**Work instructions:**
An exact copy is needed of each line from the one including "## Architecture" through the last line of the entries, both ends counted, with nothing added.

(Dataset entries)
+ + + + +
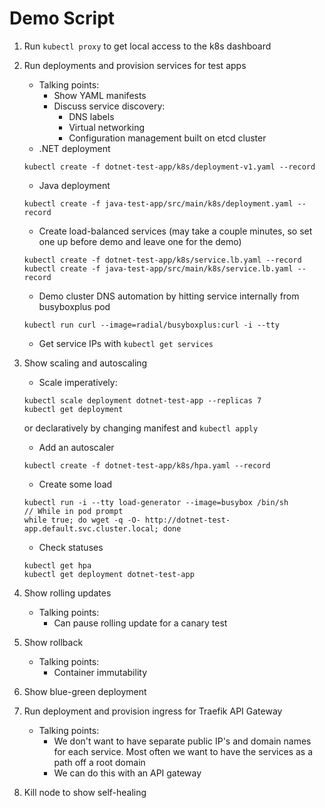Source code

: # Demo Script

1. Run `kubectl proxy` to get local access to the k8s dashboard
1. Run deployments and provision services for test apps
    - Talking points:
        - Show YAML manifests
        - Discuss service discovery:
            - DNS labels
            - Virtual networking
            - Configuration management built on etcd cluster
    - .NET deployment
    ```
    kubectl create -f dotnet-test-app/k8s/deployment-v1.yaml --record
    ```

    - Java deployment
    ```
    kubectl create -f java-test-app/src/main/k8s/deployment.yaml --record
    ```

    - Create load-balanced services (may take a couple minutes, so set one up before demo and leave one for the demo)
    ```
    kubectl create -f dotnet-test-app/k8s/service.lb.yaml --record
    kubectl create -f java-test-app/src/main/k8s/service.lb.yaml --record
    ```
    - Demo cluster DNS automation by hitting service internally from busyboxplus pod
    ```
    kubectl run curl --image=radial/busyboxplus:curl -i --tty
    ```
    - Get service IPs with `kubectl get services`

1. Show scaling and autoscaling
    - Scale imperatively:
    ```
    kubectl scale deployment dotnet-test-app --replicas 7
    kubectl get deployment
    ```
    or declaratively by changing manifest and `kubectl apply`
    - Add an autoscaler
    ```
    kubectl create -f dotnet-test-app/k8s/hpa.yaml --record
    ```
    - Create some load
    ```
    kubectl run -i --tty load-generator --image=busybox /bin/sh
    // While in pod prompt
    while true; do wget -q -O- http://dotnet-test-app.default.svc.cluster.local; done
    ```
    - Check statuses
    ```
    kubectl get hpa
    kubectl get deployment dotnet-test-app
    ```
1. Show rolling updates
    - Talking points:
        - Can pause rolling update for a canary test
1. Show rollback
    - Talking points:
        - Container immutability
1. Show blue-green deployment
1. Run deployment and provision ingress for Traefik API Gateway
    - Talking points:
        - We don't want to have separate public IP's and domain names for 
        each service. Most often we want to have the services as a path 
        off a root domain
        - We can do this with an API gateway
1. Kill node to show self-healing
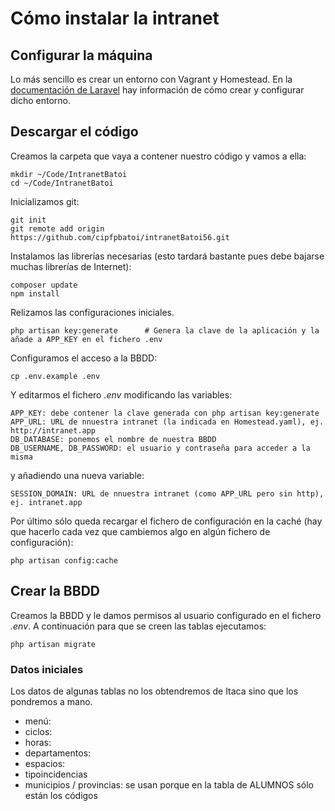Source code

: # Cómo instalar la intranet

## Configurar la máquina
Lo más sencillo es crear un entorno con Vagrant y Homestead. En la [documentación de Laravel](https://laravel.com/docs/5.6/homestead) hay información de cómo crear y configurar dicho entorno.

## Descargar el código
Creamos la carpeta que vaya a contener nuestro código y vamos a ella:
```[bash]
mkdir ~/Code/IntranetBatoi
cd ~/Code/IntranetBatoi
```

Inicializamos git:
```[bash]
git init
git remote add origin https://github.com/cipfpbatoi/intranetBatoi56.git
```

Instalamos las librerías necesarias (esto tardará bastante pues debe bajarse muchas librerías de Internet):
```[bash]
composer update
npm install
```

Relizamos las configuraciones iniciales. 
```[bash]
php artisan key:generate      # Genera la clave de la aplicación y la añade a APP_KEY en el fichero .env

```

Configuramos el acceso a la BBDD:
```[bash]
cp .env.example .env
```
Y editarmos el fichero _.env_ modificando las variables:
```[bash]
APP_KEY: debe contener la clave generada con php artisan key:generate
APP_URL: URL de nnuestra intranet (la indicada en Homestead.yaml), ej. http://intranet.app
DB_DATABASE: ponemos el nombre de nuestra BBDD
DB_USERNAME, DB_PASSWORD: el usuario y contraseña para acceder a la misma
```
y añadiendo una nueva variable:
```[bash]
SESSION_DOMAIN: URL de nnuestra intranet (como APP_URL pero sin http), ej. intranet.app
```

Por último sólo queda recargar el fichero de configuración en la caché (hay que hacerlo cada vez que cambiemos algo en algún fichero de configuración):
```[bash]
php artisan config:cache
```

## Crear la BBDD
Creamos la BBDD y le damos permisos al usuario configurado en el fichero _.env_. A continuación para que se creen las tablas ejecutamos:
```[bash]
php artisan migrate
```

### Datos iniciales
Los datos de algunas tablas no los obtendremos de Itaca sino que los pondremos a mano.
* menú:
* ciclos:
* horas:
* departamentos:
* espacios:
* tipoincidencias
* municipios / provincias: se usan porque en la tabla de ALUMNOS sólo están los códigos

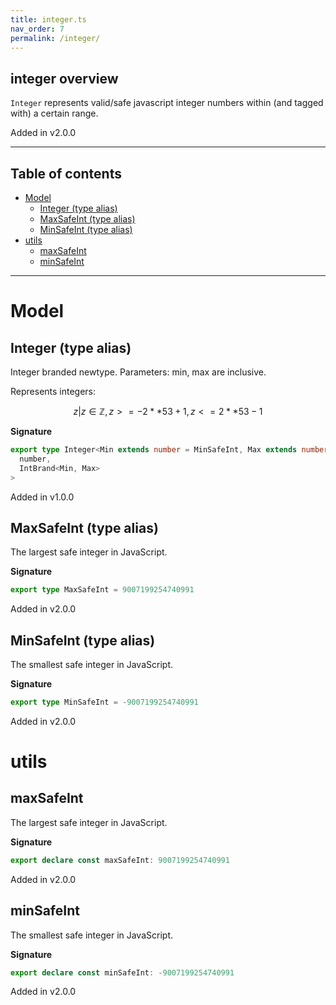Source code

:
 ```yaml
---
title: integer.ts
nav_order: 7
permalink: /integer/
---
```


## integer overview

`Integer` represents valid/safe javascript integer numbers within (and tagged with) a
certain range.

Added in v2.0.0

---

<h2 class="text-delta">Table of contents</h2>

- [Model](#model)
  - [Integer (type alias)](#integer-type-alias)
  - [MaxSafeInt (type alias)](#maxsafeint-type-alias)
  - [MinSafeInt (type alias)](#minsafeint-type-alias)
- [utils](#utils)
  - [maxSafeInt](#maxsafeint)
  - [minSafeInt](#minsafeint)

---

# Model

## Integer (type alias)

Integer branded newtype. Parameters: min, max are inclusive.

Represents integers:

```math
 { z | z ∈ ℤ, z >= -2 ** 53 + 1, z <= 2 ** 53 - 1 }
```

**Signature**

```ts
export type Integer<Min extends number = MinSafeInt, Max extends number = MaxSafeInt> = Branded<
  number,
  IntBrand<Min, Max>
>
```

Added in v1.0.0

## MaxSafeInt (type alias)

The largest safe integer in JavaScript.

**Signature**

```ts
export type MaxSafeInt = 9007199254740991
```

Added in v2.0.0

## MinSafeInt (type alias)

The smallest safe integer in JavaScript.

**Signature**

```ts
export type MinSafeInt = -9007199254740991
```

Added in v2.0.0

# utils

## maxSafeInt

The largest safe integer in JavaScript.

**Signature**

```ts
export declare const maxSafeInt: 9007199254740991
```

Added in v2.0.0

## minSafeInt

The smallest safe integer in JavaScript.

**Signature**

```ts
export declare const minSafeInt: -9007199254740991
```

Added in v2.0.0
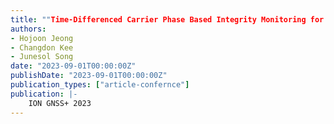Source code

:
 ```yaml
---
title: ""Time-Differenced Carrier Phase Based Integrity Monitoring for Urban Air Mobility Using 3D City Model""
authors:
- Hojoon Jeong
- Changdon Kee
- Junesol Song
date: "2023-09-01T00:00:00Z"
publishDate: "2023-09-01T00:00:00Z"
publication_types: ["article-confernce"]
publication: |-
    ION GNSS+ 2023
---
```

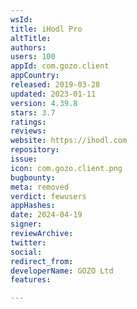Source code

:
 ```yaml
---
wsId: 
title: iHodl Pro
altTitle: 
authors: 
users: 100
appId: com.gozo.client
appCountry: 
released: 2019-03-28
updated: 2023-01-11
version: 4.39.8
stars: 3.7
ratings: 
reviews: 
website: https://ihodl.com
repository: 
issue: 
icon: com.gozo.client.png
bugbounty: 
meta: removed
verdict: fewusers
appHashes: 
date: 2024-04-19
signer: 
reviewArchive: 
twitter: 
social: 
redirect_from: 
developerName: GOZO Ltd
features: 

---
```


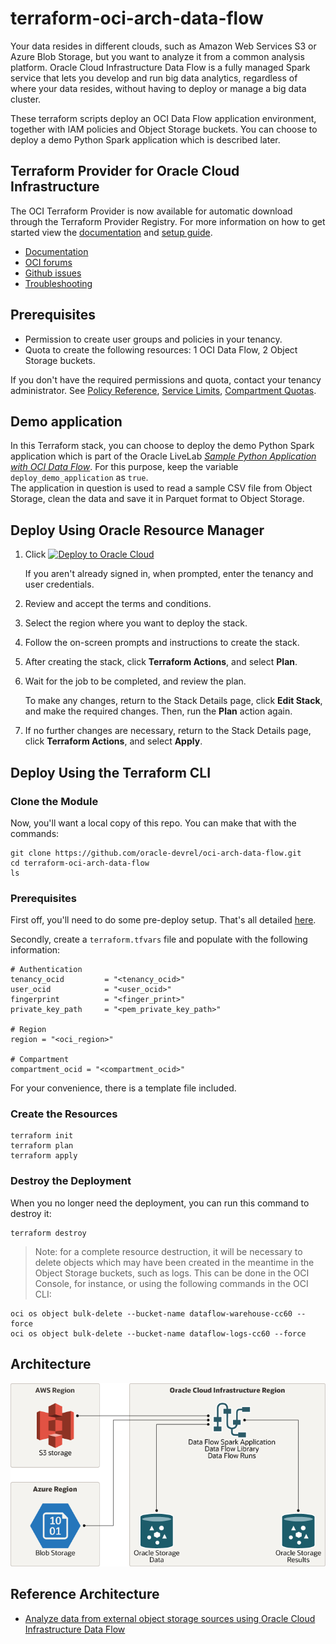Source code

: # terraform-oci-arch-data-flow

Your data resides in different clouds, such as Amazon Web Services S3 or Azure Blob Storage, but you want to analyze it from a common analysis platform. Oracle Cloud Infrastructure Data Flow is a fully managed Spark service that lets you develop and run big data analytics, regardless of where your data resides, without having to deploy or manage a big data cluster. 

These terraform scripts deploy an OCI Data Flow application environment, together with IAM policies and Object Storage buckets.
You can choose to deploy a demo Python Spark application which is described later.

## Terraform Provider for Oracle Cloud Infrastructure

The OCI Terraform Provider is now available for automatic download through the Terraform Provider Registry. 
For more information on how to get started view the [documentation](https://www.terraform.io/docs/providers/oci/index.html) 
and [setup guide](https://www.terraform.io/docs/providers/oci/guides/version-3-upgrade.html).

* [Documentation](https://www.terraform.io/docs/providers/oci/index.html)
* [OCI forums](https://cloudcustomerconnect.oracle.com/resources/9c8fa8f96f/summary)
* [Github issues](https://github.com/terraform-providers/terraform-provider-oci/issues)
* [Troubleshooting](https://www.terraform.io/docs/providers/oci/guides/guides/troubleshooting.html)

## Prerequisites

- Permission to create user groups and policies in your tenancy.
- Quota to create the following resources: 1 OCI Data Flow, 2 Object Storage buckets.

If you don't have the required permissions and quota, contact your tenancy administrator. See [Policy Reference](https://docs.cloud.oracle.com/en-us/iaas/Content/Identity/Reference/policyreference.htm), [Service Limits](https://docs.cloud.oracle.com/en-us/iaas/Content/General/Concepts/servicelimits.htm), [Compartment Quotas](https://docs.cloud.oracle.com/iaas/Content/General/Concepts/resourcequotas.htm).

## Demo application

In this Terraform stack, you can choose to deploy the demo Python Spark application which is part of the Oracle LiveLab [_Sample Python Application with OCI Data Flow_](https://apexapps.oracle.com/pls/apex/dbpm/r/livelabs/view-workshop?wid=844). For this purpose, keep the variable `deploy_demo_application` as `true`.  
The application in question is used to read a sample CSV file from Object Storage, clean the data and save it in Parquet format to Object Storage.

## Deploy Using Oracle Resource Manager

1. Click [![Deploy to Oracle Cloud](https://oci-resourcemanager-plugin.plugins.oci.oraclecloud.com/latest/deploy-to-oracle-cloud.svg)](https://cloud.oracle.com/resourcemanager/stacks/create?region=home&zipUrl=https://github.com/oracle-devrel/terraform-oci-arch-data-flow/releases/latest/download/terraform-oci-arch-data-flow-stack-latest.zip)

    If you aren't already signed in, when prompted, enter the tenancy and user credentials.

2. Review and accept the terms and conditions.

3. Select the region where you want to deploy the stack.

4. Follow the on-screen prompts and instructions to create the stack.

5. After creating the stack, click **Terraform Actions**, and select **Plan**.

6. Wait for the job to be completed, and review the plan.

    To make any changes, return to the Stack Details page, click **Edit Stack**, and make the required changes. Then, run the **Plan** action again.

7. If no further changes are necessary, return to the Stack Details page, click **Terraform Actions**, and select **Apply**. 

## Deploy Using the Terraform CLI

### Clone the Module

Now, you'll want a local copy of this repo. You can make that with the commands:

    git clone https://github.com/oracle-devrel/oci-arch-data-flow.git
    cd terraform-oci-arch-data-flow
    ls

### Prerequisites

First off, you'll need to do some pre-deploy setup.  That's all detailed [here](https://github.com/cloud-partners/oci-prerequisites).

Secondly, create a `terraform.tfvars` file and populate with the following information:

```
# Authentication
tenancy_ocid         = "<tenancy_ocid>"
user_ocid            = "<user_ocid>"
fingerprint          = "<finger_print>"
private_key_path     = "<pem_private_key_path>"

# Region
region = "<oci_region>"

# Compartment
compartment_ocid = "<compartment_ocid>"

```

For your convenience, there is a template file included.

### Create the Resources

    terraform init
    terraform plan
    terraform apply

### Destroy the Deployment

When you no longer need the deployment, you can run this command to destroy it:

    terraform destroy

> Note: for a complete resource destruction, it will be necessary to delete objects which may have been created in the meantime in the Object Storage buckets, such as logs. This can be done in the OCI Console, for instance, or using the following commands in the OCI CLI:

    oci os object bulk-delete --bucket-name dataflow-warehouse-cc60 --force
    oci os object bulk-delete --bucket-name dataflow-logs-cc60 --force

## Architecture

![](./images/oci-dataflow-architecture.png)


## Reference Architecture

- [Analyze data from external object storage sources using Oracle Cloud Infrastructure Data Flow](https://docs.oracle.com/en/solutions/oci-big-data-flow/)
+ + + + +
**Completed exercise:**
## Architecture

![](./images/oci-dataflow-architecture.png)


## Reference Architecture

- [Analyze data from external object storage sources using Oracle Cloud Infrastructure Data Flow](https://docs.oracle.com/en/solutions/oci-big-data-flow/)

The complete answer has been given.